◆ What is needed
In the listing below, how many lines contain the word "GetSourceFileStatusPager"? Please respond with the number only.

◆ Input data
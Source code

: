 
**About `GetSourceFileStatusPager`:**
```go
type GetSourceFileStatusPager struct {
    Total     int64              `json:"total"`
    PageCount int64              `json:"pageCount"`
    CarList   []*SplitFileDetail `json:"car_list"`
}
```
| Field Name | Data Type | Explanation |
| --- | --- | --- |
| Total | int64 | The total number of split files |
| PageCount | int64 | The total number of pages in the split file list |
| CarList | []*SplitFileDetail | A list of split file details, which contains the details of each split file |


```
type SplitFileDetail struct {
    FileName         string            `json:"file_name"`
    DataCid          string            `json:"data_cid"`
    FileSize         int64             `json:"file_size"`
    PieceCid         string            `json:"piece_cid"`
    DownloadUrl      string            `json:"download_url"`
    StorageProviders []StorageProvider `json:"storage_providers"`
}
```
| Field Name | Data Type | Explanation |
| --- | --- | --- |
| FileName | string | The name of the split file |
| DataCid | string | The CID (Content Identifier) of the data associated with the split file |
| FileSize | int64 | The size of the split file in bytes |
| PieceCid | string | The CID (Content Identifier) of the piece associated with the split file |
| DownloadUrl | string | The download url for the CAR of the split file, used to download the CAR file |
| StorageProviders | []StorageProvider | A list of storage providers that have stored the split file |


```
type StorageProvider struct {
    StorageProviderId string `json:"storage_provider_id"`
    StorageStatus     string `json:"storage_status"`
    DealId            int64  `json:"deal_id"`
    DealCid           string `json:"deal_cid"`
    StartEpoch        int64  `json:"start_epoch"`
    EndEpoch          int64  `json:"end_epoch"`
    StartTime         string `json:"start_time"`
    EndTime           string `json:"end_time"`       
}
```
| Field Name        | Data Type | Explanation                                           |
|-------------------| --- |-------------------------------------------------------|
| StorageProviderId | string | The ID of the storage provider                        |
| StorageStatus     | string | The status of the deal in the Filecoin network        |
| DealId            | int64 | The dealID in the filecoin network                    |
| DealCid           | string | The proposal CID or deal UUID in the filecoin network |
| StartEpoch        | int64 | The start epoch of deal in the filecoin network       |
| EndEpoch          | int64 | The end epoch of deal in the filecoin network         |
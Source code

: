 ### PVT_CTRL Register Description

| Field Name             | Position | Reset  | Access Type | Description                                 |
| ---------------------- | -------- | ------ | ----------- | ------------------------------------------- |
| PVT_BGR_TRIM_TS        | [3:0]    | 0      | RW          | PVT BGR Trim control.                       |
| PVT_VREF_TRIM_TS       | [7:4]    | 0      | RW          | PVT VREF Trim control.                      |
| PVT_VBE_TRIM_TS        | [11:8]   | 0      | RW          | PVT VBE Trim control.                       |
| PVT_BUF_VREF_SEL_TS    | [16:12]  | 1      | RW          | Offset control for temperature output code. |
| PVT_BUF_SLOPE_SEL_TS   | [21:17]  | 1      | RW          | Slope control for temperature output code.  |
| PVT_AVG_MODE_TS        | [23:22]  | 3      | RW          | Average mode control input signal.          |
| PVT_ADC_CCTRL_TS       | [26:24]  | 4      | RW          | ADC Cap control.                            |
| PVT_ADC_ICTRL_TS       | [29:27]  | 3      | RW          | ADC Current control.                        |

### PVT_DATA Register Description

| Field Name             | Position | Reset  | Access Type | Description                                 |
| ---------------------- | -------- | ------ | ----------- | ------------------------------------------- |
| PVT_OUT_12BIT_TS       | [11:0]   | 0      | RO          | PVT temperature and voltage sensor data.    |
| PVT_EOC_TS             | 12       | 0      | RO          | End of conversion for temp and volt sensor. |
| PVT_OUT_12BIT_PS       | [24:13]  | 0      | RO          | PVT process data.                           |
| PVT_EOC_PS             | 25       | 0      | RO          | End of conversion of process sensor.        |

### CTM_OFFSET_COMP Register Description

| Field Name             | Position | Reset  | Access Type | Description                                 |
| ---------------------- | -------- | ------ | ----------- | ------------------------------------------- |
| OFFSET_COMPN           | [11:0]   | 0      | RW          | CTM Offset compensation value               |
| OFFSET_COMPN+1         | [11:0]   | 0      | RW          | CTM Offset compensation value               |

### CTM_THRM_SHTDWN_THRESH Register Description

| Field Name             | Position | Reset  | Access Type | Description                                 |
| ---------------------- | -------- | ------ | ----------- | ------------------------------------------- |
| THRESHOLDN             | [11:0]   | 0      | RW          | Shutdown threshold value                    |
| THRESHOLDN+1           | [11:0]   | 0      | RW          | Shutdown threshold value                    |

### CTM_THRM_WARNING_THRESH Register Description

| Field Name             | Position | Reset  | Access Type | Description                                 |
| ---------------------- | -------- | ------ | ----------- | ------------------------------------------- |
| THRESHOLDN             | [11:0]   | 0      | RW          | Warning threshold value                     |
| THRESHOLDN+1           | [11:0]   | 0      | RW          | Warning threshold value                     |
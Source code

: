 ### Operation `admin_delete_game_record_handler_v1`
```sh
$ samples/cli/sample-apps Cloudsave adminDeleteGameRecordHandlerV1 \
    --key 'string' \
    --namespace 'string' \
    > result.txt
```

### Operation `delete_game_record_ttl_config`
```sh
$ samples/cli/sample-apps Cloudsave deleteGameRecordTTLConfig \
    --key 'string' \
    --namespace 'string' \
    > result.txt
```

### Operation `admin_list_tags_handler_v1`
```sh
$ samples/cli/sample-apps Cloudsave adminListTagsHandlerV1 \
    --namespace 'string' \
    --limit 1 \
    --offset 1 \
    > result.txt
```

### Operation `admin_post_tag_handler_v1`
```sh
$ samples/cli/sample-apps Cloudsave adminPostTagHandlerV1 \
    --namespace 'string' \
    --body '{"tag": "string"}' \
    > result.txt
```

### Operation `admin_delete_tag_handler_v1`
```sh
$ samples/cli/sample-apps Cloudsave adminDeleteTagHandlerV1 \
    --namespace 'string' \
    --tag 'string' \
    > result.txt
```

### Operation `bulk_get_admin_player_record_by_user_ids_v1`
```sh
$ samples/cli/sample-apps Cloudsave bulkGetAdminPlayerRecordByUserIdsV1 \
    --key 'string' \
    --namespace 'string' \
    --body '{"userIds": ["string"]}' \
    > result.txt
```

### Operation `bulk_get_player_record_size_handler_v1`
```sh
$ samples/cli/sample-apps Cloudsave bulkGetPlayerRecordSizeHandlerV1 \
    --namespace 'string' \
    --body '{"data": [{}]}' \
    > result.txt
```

◆ Exercise solution
2